Friday, July 18, 2008

badweatheriloche

those hoping that argentina would be the promised land providing salvation from the high prices of chile may find bariloche to be closer to gomorrah. it has an enviable location on the banks of a fairytale lake, postcard peaks looming over the other shore, but the price to be paid for such a setting is evident on restaurant menus and hotel walls, especially as the seasons roll round and the allure of the nearby ski slopes come into play.
it was these very slopes that had drawn us to bariloche, as we hoped to lose our snowsports virginities without disappointment or bloody mess.
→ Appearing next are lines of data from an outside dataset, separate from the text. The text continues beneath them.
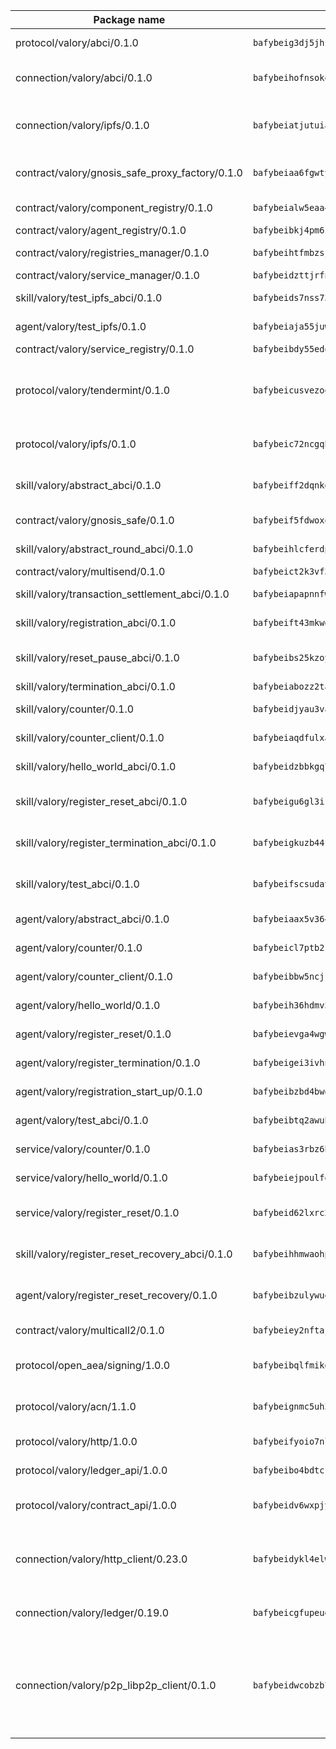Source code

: | Package name                                                  | Package hash                                                  | Description                                                                                                                |
| ------------------------------------------------------------- | ------------------------------------------------------------- | -------------------------------------------------------------------------------------------------------------------------- |
| protocol/valory/abci/0.1.0                                    | `bafybeig3dj5jhsowlvg3t73kgobf6xn4nka7rkttakdb2gwsg5bp7rt7q4` | A protocol for ABCI requests and responses.                                                                                |
| connection/valory/abci/0.1.0                                  | `bafybeihofnsokowicviac6yz3uhur52l3mf54s2hz4i2je5ie4vlruouga` | connection to wrap communication with an ABCI server.                                                                      |
| connection/valory/ipfs/0.1.0                                  | `bafybeiatjutuiav7oxl4hszy3oypdwuetr6crjpminush54c5k4nbeciv4` | A connection responsible for uploading and downloading files from IPFS.                                                    |
| contract/valory/gnosis_safe_proxy_factory/0.1.0               | `bafybeiaa6fgwtykrti6i7sbt22raavpsbobsq2xgem4nkbcg744agnmkae` | Gnosis Safe proxy factory (GnosisSafeProxyFactory) contract                                                                |
| contract/valory/component_registry/0.1.0                      | `bafybeialw5eaa4v54s7i3sjsuy6d5k624quhxhziqntwq5hnz4g646sb7m` | Component registry contract                                                                                                |
| contract/valory/agent_registry/0.1.0                          | `bafybeibkj4pm6ziqh2fl3xfsjiou4ibnxlipmvmqhgvc7xwpnaddbtxzli` | Agent registry contract                                                                                                    |
| contract/valory/registries_manager/0.1.0                      | `bafybeihtfmbzsjwsz7kmujzc4bofyoxckekbdi643f762tj3fe4witgjqu` | Registries Manager contract                                                                                                |
| contract/valory/service_manager/0.1.0                         | `bafybeidzttjrfn3kfxubr24axouytshsm57sjl2232g2z3wlitk6dl32em` | Service Manager contract                                                                                                   |
| skill/valory/test_ipfs_abci/0.1.0                             | `bafybeids7nss73ym4z5i5fuoholvem7lsryh3g22cxabn3on53be6kciue` | IPFS e2e testing application.                                                                                              |
| agent/valory/test_ipfs/0.1.0                                  | `bafybeiaja55juwt53tutupo6ernutvhfzsha6j2s6f4evascbazh2zci6m` | Agent for testing the ABCI connection.                                                                                     |
| contract/valory/service_registry/0.1.0                        | `bafybeibdy55edqs3djptv77ljkmbf6m3zizhutmvwgj3hpsagvmzhr4jbm` | Service Registry contract                                                                                                  |
| protocol/valory/tendermint/0.1.0                              | `bafybeicusvezoqlmyt6iqomcbwaz3xkhk2qf3d56q5zprmj3xdxfy64k54` | A protocol for communication between two AEAs to share tendermint configuration details.                                   |
| protocol/valory/ipfs/0.1.0                                    | `bafybeic72ncgqbzoz2guj4p4yjqulid7mv6yroeh65hxznloamoveeg7hq` | A protocol specification for IPFS requests and responses.                                                                  |
| skill/valory/abstract_abci/0.1.0                              | `bafybeiff2dqnkeorf343fmb3547fhiznvdw4ewbwl4rqluek2cv6ibl5hi` | The abci skill provides a template of an ABCI application.                                                                 |
| contract/valory/gnosis_safe/0.1.0                             | `bafybeif5fdwoxq5mscrurtuimadmtctyxxeeui45u4g6leqobzls7bsl3u` | Gnosis Safe (GnosisSafeL2) contract                                                                                        |
| skill/valory/abstract_round_abci/0.1.0                        | `bafybeihlcferdpjhcorbrgp3zplikxkuxmlx3x7mc4g5sjxxm2mgzryfia` | abstract round-based ABCI application                                                                                      |
| contract/valory/multisend/0.1.0                               | `bafybeict2k3vf3c4fvzosaq5kku2ivtzsskbomrujmmoicut7eg52onnje` | MultiSend contract                                                                                                         |
| skill/valory/transaction_settlement_abci/0.1.0                | `bafybeiapapnnfwuto7gu2izdyciir7tbegktizccoe5ya63gp2gyt4p4ki` | ABCI application for transaction settlement.                                                                               |
| skill/valory/registration_abci/0.1.0                          | `bafybeift43mkwgakbx4j76lrp6ixqgk33wgy6wti7uoq2evny6h2pewkti` | ABCI application for common apps.                                                                                          |
| skill/valory/reset_pause_abci/0.1.0                           | `bafybeibs25kzoyxcxdnczdvvhnllratimhwuuytgu4zybzkmpglkice4um` | ABCI application for resetting and pausing app executions.                                                                 |
| skill/valory/termination_abci/0.1.0                           | `bafybeiabozz2ta2hizq5u2lnkrp3v345unb6xug7ncls6ad4st57lg5seq` | Termination skill.                                                                                                         |
| skill/valory/counter/0.1.0                                    | `bafybeidjyau3vaucwperegdg7mcghlwsa3dch6sykcftiwviqiyzixxoje` | The ABCI Counter application example.                                                                                      |
| skill/valory/counter_client/0.1.0                             | `bafybeiaqdfulxamdshw7fykfkqvkpvjb5bnmhv7ffrjiwdi4ktiulklx6q` | A client for the ABCI counter application.                                                                                 |
| skill/valory/hello_world_abci/0.1.0                           | `bafybeidzbbkgq7tmy7dot3kn6nmormujcdqukviwvmb6vwr2enuxlusmoe` | Hello World ABCI application.                                                                                              |
| skill/valory/register_reset_abci/0.1.0                        | `bafybeigu6gl3izj7n7avvmjnfoiwej32pk7q43bw3d2btlvn3sozboegvi` | ABCI application for dummy skill that registers and resets                                                                 |
| skill/valory/register_termination_abci/0.1.0                  | `bafybeigkuzb44fbcxzlnk2kk75h5bjjpj45beyzsfyjbumsqolk4gmhmia` | ABCI application for dummy skill that registers and resets                                                                 |
| skill/valory/test_abci/0.1.0                                  | `bafybeifscsudavwap2paz57n2wmfbdkqmihapulydv7mffsgsvfsrdtzae` | ABCI application for testing the ABCI connection.                                                                          |
| agent/valory/abstract_abci/0.1.0                              | `bafybeiaax5v36477s3knhbjesr5bo6ixiwt2jobfvckwoxg7cpehcquhaa` | The abstract ABCI AEA - for testing purposes only.                                                                         |
| agent/valory/counter/0.1.0                                    | `bafybeicl7ptb2zypkq33xtybhzqybmlmmifqxohcg3paccvl5k6jfgkj7y` | The ABCI Counter example as an AEA                                                                                         |
| agent/valory/counter_client/0.1.0                             | `bafybeibbw5ncjrklzc7wujgcsfqgm7bep6eeo6im2ixfyb6fjskewmuepm` | The ABCI Counter example as an AEA                                                                                         |
| agent/valory/hello_world/0.1.0                                | `bafybeih36hdmv5gcle4ghtpxih5g3ymebvgo7sa2fqbco5cida3kxltayy` | Hello World ABCI example.                                                                                                  |
| agent/valory/register_reset/0.1.0                             | `bafybeievga4wgwlvidzoobpd4icxmmivl6fj2w3hercs6bdihktubrxz2q` | Register reset to replicate Tendermint issue.                                                                              |
| agent/valory/register_termination/0.1.0                       | `bafybeigei3ivhnqq5xfrjfr25bh5xyb6nrg6ksjpxq62cixokqjjdmehmm` | Register terminate to test the termination feature.                                                                        |
| agent/valory/registration_start_up/0.1.0                      | `bafybeibzbd4bwgqouhwkf564gx2ykhtc6myxkfuhtwdcpltjlha7iacgz4` | Registration start-up ABCI example.                                                                                        |
| agent/valory/test_abci/0.1.0                                  | `bafybeibtq2awubnmelcmbw2ld4wjy4mlqqqs7dlmracv2evhklfctlqrre` | Agent for testing the ABCI connection.                                                                                     |
| service/valory/counter/0.1.0                                  | `bafybeias3rbz6bylton5ij47d62i45zhpoph4jlyzs6iyk5i6a5v3q5gbu` | A set of agents incrementing a counter                                                                                     |
| service/valory/hello_world/0.1.0                              | `bafybeiejpoulfeqn6fk6bpbbyy6c5wkvwb6qdg3irpgbx45kxpy2xeobzu` | A simple demonstration of a simple ABCI application                                                                        |
| service/valory/register_reset/0.1.0                           | `bafybeid62lxrc26gahkrz7czsctp4azh3ojmqpxbkvbxugmmlb5mbcqbuu` | Test and debug tendermint reset mechanism.                                                                                 |
| skill/valory/register_reset_recovery_abci/0.1.0               | `bafybeihhmwaohpg6eiauq6vfhuiys7zhtcvrhuwlrhuqvm2wu7wegazl2y` | ABCI application for dummy skill that registers and resets                                                                 |
| agent/valory/register_reset_recovery/0.1.0                    | `bafybeibzulywuetc33dtxoy5nu2atggpqvt6lx2bijo52kcm5o3w47tuqy` | Agent to showcase hard reset as a recovery mechanism.                                                                      |
| contract/valory/multicall2/0.1.0                              | `bafybeiey2nftajodtjwxhdcjhyhedn4nipixfvccrewiu4aebh3sbdqqm4` | The MakerDAO multicall2 contract.                                                                                          |
| protocol/open_aea/signing/1.0.0                               | `bafybeibqlfmikg5hk4phzak6gqzhpkt6akckx7xppbp53mvwt6r73h7tk4` | A protocol for communication between skills and decision maker.                                                            |
| protocol/valory/acn/1.1.0                                     | `bafybeignmc5uh3vgpuckljcj2tgg7hdqyytkm6m5b6v6mxtazdcvubibva` | The protocol used for envelope delivery on the ACN.                                                                        |
| protocol/valory/http/1.0.0                                    | `bafybeifyoio7nlh5zzyn5yz7krkou56l22to3cwg7gw5v5o3vxwklibhty` | A protocol for HTTP requests and responses.                                                                                |
| protocol/valory/ledger_api/1.0.0                              | `bafybeibo4bdtcrxi2suyzldwoetjar6pqfzm6vt5xal22ravkkcvdmtksi` | A protocol for ledger APIs requests and responses.                                                                         |
| protocol/valory/contract_api/1.0.0                            | `bafybeidv6wxpjyb2sdyibnmmum45et4zcla6tl63bnol6ztyoqvpl4spmy` | A protocol for contract APIs requests and responses.                                                                       |
| connection/valory/http_client/0.23.0                          | `bafybeidykl4elwbcjkqn32wt5h4h7tlpeqovrcq3c5bcplt6nhpznhgczi` | The HTTP_client connection that wraps a web-based client connecting to a RESTful API specification.                        |
| connection/valory/ledger/0.19.0                               | `bafybeicgfupeudtmvehbwziqfxiz6ztsxr5rxzvalzvsdsspzz73o5fzfi` | A connection to interact with any ledger API and contract API.                                                             |
| connection/valory/p2p_libp2p_client/0.1.0                     | `bafybeidwcobzb7ut3efegoedad7jfckvt2n6prcmd4g7xnkm6hp6aafrva` | The libp2p client connection implements a tcp connection to a running libp2p node as a traffic delegate to send/receive envelopes to/from agents in the DHT. |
As such, we committed to a week in an apartment, or rather large room, in what looked very much like the only council estate in bariloche, a ten storey concrete edifice leering over the pretty wooden chalets dwarfed beneath it. despite the external grotesquerie of its building, however, our studio was actually clean and blessed with the double bonuses of a massive seventh floor window lake views and a little kitchenette where vicki was able to utilise her considerable expertise to cook up delights all week. plus, it was cheaper than extortionate hostel rooms. this, and in particular the kitchen, was all welcome for more than just financial reasons; there isn´t really an equivalent to cheap and sensibly sized asian portions of fried rice in south america, and eating out every night, the deliberating over various bland cuisines, blanching at prices and wearily chomping down on leviathan hunks of meat was actually becoming quite tiring.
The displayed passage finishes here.